The problem we are addressing is the so-called colorectal cancer paradox: colorectal cancer is under surveillance of the immune system which is supported by a number of preclinical and clinical findings, and yet it is not responding to cancer immunotherapy with checkpoint blockers. A mentionable exception are colorectal cancers with high mutational rate (about 15%). Hence, the main issue is how can we provide a rationale for treating patients with a combination of immunotherapy and conventional drugs like chemotherapeutics or targeted drugs. Or in other words, can conventional drugs be used to sensitize the tumors for immunotherapy. However, addressing this problem is challenging due to several reasons. First, mutational profiles are patient-specific as there is almost no overlap between individual patients. Hence, treatment strategies need to be personalized. Second, the precise molecular mechanisms how anticancer agents mediate immunomodulatory effects are not known. Given the limited amount of material that can be obtained from the patients, comprehensive molecular analysis necessary to identify the mechanisms is not possible. And third, cell lines and mouse models have major limitations and cannot be applied to address this problem.
We therefore developed a strategy based on: 1) patient-derived tumor organoids, i.e. mini-organs with the same genetic fingerprint as the patient's tumor which can be grown in culture in large numbers and thereby enable numerous analyses; 2) cutting-edge molecular analysis of the organoids treated with different drugs including determination of the mutations, analysis of the expressed genes, and measurements of the phosphorylated peptides; and 3) novel computational tools for the analyses of heterogeneous data sets.

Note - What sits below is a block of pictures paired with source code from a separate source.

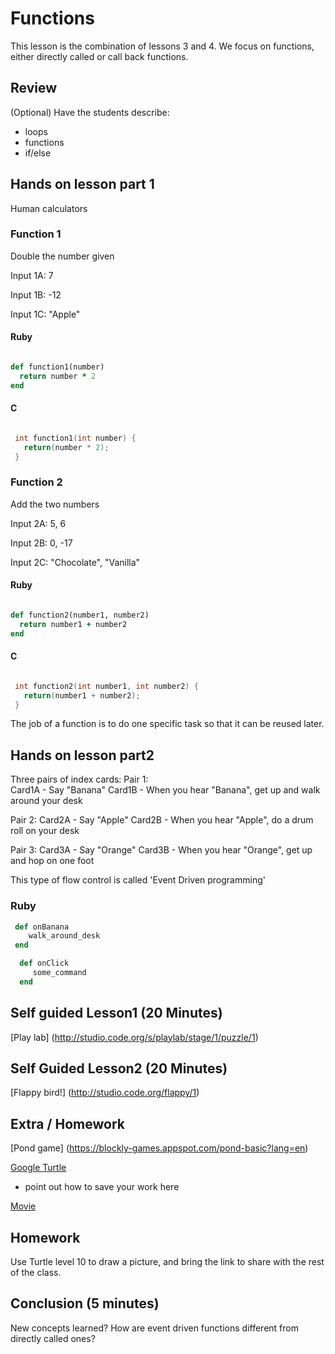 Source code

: # Functions
This lesson is the combination of lessons 3 and 4. We focus on functions, 
either directly called or call back functions. 

## Review
(Optional) Have the students describe:

 * loops 
 * functions 
 * if/else

## Hands on lesson part 1

Human calculators

### Function 1
Double the number given

Input 1A: 7

Input 1B:  -12

Input 1C:  "Apple"

#### Ruby
```ruby

def function1(number)
  return number * 2
end

```

#### C
```C

 int function1(int number) {
   return(number * 2);
 }

```
### Function 2
Add the two numbers

Input 2A:   5, 6 

Input 2B:   0, -17

Input 2C:   "Chocolate", "Vanilla"

#### Ruby
```ruby

def function2(number1, number2)
  return number1 + number2
end

```

#### C
```C

 int function2(int number1, int number2) {
   return(number1 + number2);
 }

```
The job of a function is to do one specific task so that it can be reused later. 

## Hands on lesson part2

Three pairs of index cards:
Pair 1:  
  Card1A - Say "Banana"
  Card1B - When you hear "Banana",  get up and walk around your desk

Pair 2: 
  Card2A - Say "Apple"
  Card2B - When you hear "Apple", do a drum roll on your desk

Pair 3:
  Card3A - Say "Orange"
  Card3B - When you hear "Orange", get up and hop on one foot

This type of flow control is called 'Event Driven programming'

### Ruby
```ruby
 def onBanana
    walk_around_desk
 end
```

```ruby
  def onClick
     some_command
  end
```

## Self guided Lesson1 (20 Minutes)
[Play lab] (http://studio.code.org/s/playlab/stage/1/puzzle/1)

## Self Guided Lesson2 (20 Minutes)

[Flappy bird!] (http://studio.code.org/flappy/1)

## Extra / Homework 
[Pond game] (https://blockly-games.appspot.com/pond-basic?lang=en)

[Google Turtle](https://blockly-games.appspot.com/turtle?lang=en)
* point out how to save your work here

[Movie](https://blockly-games.appspot.com/movie?lang=en)

## Homework 
Use Turtle level 10 to draw a picture, and bring the link to share with the rest of the class. 

## Conclusion (5 minutes)
New concepts learned? How are event driven functions different from directly called ones?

The strategy we developed can pave the way for informing precision cancer immunotherapy, i.e. cancer therapy based on combination of immunotherapy and conventional drugs tailored to the individual patient. By doing so, we envision that a large number of patients would benefit for a prolonged period of time.
The long-term goal is to establish a mechanistic rationale for immunotherapy-based combination regimens, and develop a precision immuno-oncology platform that integrates a living biobank with high-throughput and high-content data for testing drug combinations, and machine learning for making therapeutic recommendations for individual patients. The specific aims are:
1) to investigate immunostimulatory effects of chemotherapy;
2) to investigate immunostimulatory of targeted drugs;
3) to investigate metabolic reprogramming of T cells to enhance antitumor immunity;
4) to identify mechanisms of acquired resistance to immunotherapy in patients with high mutational rate;
5) to develop a diagnostic model for predicting response to combination therapy.